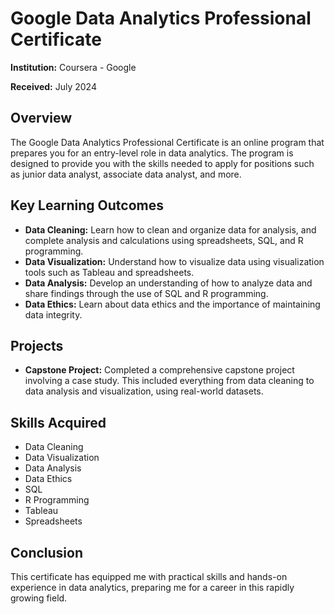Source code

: # Google Data Analytics Professional Certificate

**Institution:** Coursera - Google

**Received:** July 2024

## Overview

The Google Data Analytics Professional Certificate is an online program that prepares you for an entry-level role in data analytics. The program is designed to provide you with the skills needed to apply for positions such as junior data analyst, associate data analyst, and more.

## Key Learning Outcomes

- **Data Cleaning:** Learn how to clean and organize data for analysis, and complete analysis and calculations using spreadsheets, SQL, and R programming.
- **Data Visualization:** Understand how to visualize data using visualization tools such as Tableau and spreadsheets.
- **Data Analysis:** Develop an understanding of how to analyze data and share findings through the use of SQL and R programming.
- **Data Ethics:** Learn about data ethics and the importance of maintaining data integrity.

## Projects

- **Capstone Project:** Completed a comprehensive capstone project involving a case study. This included everything from data cleaning to data analysis and visualization, using real-world datasets.

## Skills Acquired

- Data Cleaning
- Data Visualization
- Data Analysis
- Data Ethics
- SQL
- R Programming
- Tableau
- Spreadsheets

## Conclusion

This certificate has equipped me with practical skills and hands-on experience in data analytics, preparing me for a career in this rapidly growing field.
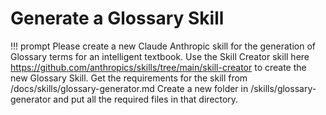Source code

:# Generate a Glossary Skill

!!! prompt
    Please create a new Claude Anthropic skill for the generation of Glossary terms for an intelligent textbook.
    Use the Skill Creator skill here https://github.com/anthropics/skills/tree/main/skill-creator to create the new Glossary Skill.
    Get the requirements for the skill from /docs/skills/glossary-generator.md
    Create a new folder in /skills/glossary-generator and put all the required files in that directory.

━━━━━━━━━━

• _Task to complete_
The line containing "## Overview" marks the end: transcribe every line from the start of the listing up to and including it, minus the pictures.

• _Finished exercise_
Source code

: # Google Data Analytics Professional Certificate

**Institution:** Coursera - Google

**Received:** July 2024

## Overview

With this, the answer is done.